Dunque, si tratta di un qualcosa di molto diverso dall'ipotesi dell'operaio sociale o a quelle dell'individuazione di possibili figure centrali e ricompositive (il lavoratore autonomo, ora si parla di cognitariato ecc.), che però hanno spesso guardato solo a quale era una figura ipotizzata come centrale nel sistema produttivo capitalistico (che poi lo fosse oppure no è tutto da discutere), interpretando le competenze tecniche e lavorative come capacità immediatamente politiche e rivoluzionarie, in ogni caso trascurando quelle che erano le determinanti soggettive e la soggettività.

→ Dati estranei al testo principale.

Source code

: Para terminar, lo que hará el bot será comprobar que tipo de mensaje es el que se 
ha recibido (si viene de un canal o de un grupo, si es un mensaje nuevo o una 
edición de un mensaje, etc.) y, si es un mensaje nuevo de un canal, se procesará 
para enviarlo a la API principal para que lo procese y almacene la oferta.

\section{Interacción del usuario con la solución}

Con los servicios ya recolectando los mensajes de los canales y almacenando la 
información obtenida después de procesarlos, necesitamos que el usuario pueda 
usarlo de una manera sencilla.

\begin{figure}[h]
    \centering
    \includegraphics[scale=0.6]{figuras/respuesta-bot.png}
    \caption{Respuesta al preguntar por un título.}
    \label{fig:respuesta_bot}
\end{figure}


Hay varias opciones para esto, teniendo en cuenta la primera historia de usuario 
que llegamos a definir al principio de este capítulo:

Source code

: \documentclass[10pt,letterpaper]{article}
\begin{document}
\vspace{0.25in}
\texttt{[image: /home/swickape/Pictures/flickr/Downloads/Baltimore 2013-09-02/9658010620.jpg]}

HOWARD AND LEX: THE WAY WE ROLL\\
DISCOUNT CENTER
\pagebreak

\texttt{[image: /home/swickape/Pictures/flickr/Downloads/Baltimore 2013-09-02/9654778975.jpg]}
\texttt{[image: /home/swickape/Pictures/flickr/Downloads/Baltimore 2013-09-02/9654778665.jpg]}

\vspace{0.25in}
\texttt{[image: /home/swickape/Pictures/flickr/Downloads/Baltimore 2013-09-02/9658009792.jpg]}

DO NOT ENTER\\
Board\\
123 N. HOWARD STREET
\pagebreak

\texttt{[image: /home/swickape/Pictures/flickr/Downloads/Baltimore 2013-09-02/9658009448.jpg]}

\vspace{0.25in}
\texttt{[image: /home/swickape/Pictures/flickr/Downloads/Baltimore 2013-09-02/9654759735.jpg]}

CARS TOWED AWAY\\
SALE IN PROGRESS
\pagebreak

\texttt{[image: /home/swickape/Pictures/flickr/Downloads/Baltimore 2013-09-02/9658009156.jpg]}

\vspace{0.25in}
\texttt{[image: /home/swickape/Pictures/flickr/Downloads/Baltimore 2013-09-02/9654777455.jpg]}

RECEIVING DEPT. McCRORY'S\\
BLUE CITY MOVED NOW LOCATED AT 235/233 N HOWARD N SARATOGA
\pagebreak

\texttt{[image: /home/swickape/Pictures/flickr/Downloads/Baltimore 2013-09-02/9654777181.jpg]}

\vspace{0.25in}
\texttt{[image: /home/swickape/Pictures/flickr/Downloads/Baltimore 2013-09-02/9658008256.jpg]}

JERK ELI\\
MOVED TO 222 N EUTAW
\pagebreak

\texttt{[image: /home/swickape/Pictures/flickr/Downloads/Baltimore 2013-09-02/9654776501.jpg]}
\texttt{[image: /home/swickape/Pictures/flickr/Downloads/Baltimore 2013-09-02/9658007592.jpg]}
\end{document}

Trovo molto interessante il ragionamento di Romano, però quella di soggettività è una categoria che, usata in questo senso, è difficile da afferrare, perché si presta troppo a una riduzione in chiave psicologistica che non è certo quello a cui pensa lui.


Sicuramente vanno tenuti insieme più livelli. Lasciando da parte la tradizione socialcomunista, va detto che anche buona parte di coloro che hanno portato avanti punti di vista altri hanno troppo poco ragionato sui livelli differenti della questione, nei loro momenti di intersecazione, di distinzione e di rottura. Ci sono differenti tipi di soggettività: collettiva e individuale, proletaria e operaia, di classe e politica. Bisogna capire su che livelli si pongono le une rispetto alle altre, quali ne sono certe determinanti, come si intersecano e come si divaricano, come si formano e come si controformano. Senz'altro non è una questione esclusivamente psicologica o antropologica, anche se poi i discorsi psicologici e antropologici non vanno esclusi ma stanno dentro un discorso complessivo fatto di livelli che vanno guardati nella loro totalità (e anche questo è stato spesso ignorato). Confondendo o separando i livelli in modo rigido si rischia o la riduzione ad un punto di vista esclusivamente psicologico o psicanalitico, magari specializzandosi (cosa che in alcuni casi si può anche vedere dal percorso dei singoli soggetti interni a determinati ambiti e percorsi), oppure, all'opposto, si può riproporre delle categorie che, pur non arrivando al meccanicismo della struttura e della sovrastruttura del più becero materialismo storico, finiscono tuttavia per trascurare o addirittura rimuovere le determinanti soggettive. Il discorso è dunque quello di muoversi su più livelli all'interno di un quadro complesso, con uno sguardo ambivalente. Ci sono quindi diversi livelli di soggettività che si integrano, si misurano e talvolta si contrappongo. Una cosa è dunque la soggettività politica e un'altra è la soggettività operaia o proletaria, e non solo in dimensioni individuali o collettive, ma anche nella considerazione del dove si mira. Però, magari in alcuni momenti questi livelli si intersecano e danno una certa dimensione. Il processo rivoluzionario è il convergere in un determinato momento di soggettività collettive profondamente differenti e su più livelli. Una cosa sono i momenti di conflitto e un'altra è la dimensione di partito, di organizzazione, di progetto.
Nell'ambito di queste interviste noi spesso chiediamo quali sono i cosiddetti numi tutelari, ossia persone, figure, autori di riferimento nell'ambito del percorso politico e culturale: quali sono i tuoi numi tutelari, da una parte a livello generale e dall'altra nello specifico del tuo percorso di ricerca sulla politica?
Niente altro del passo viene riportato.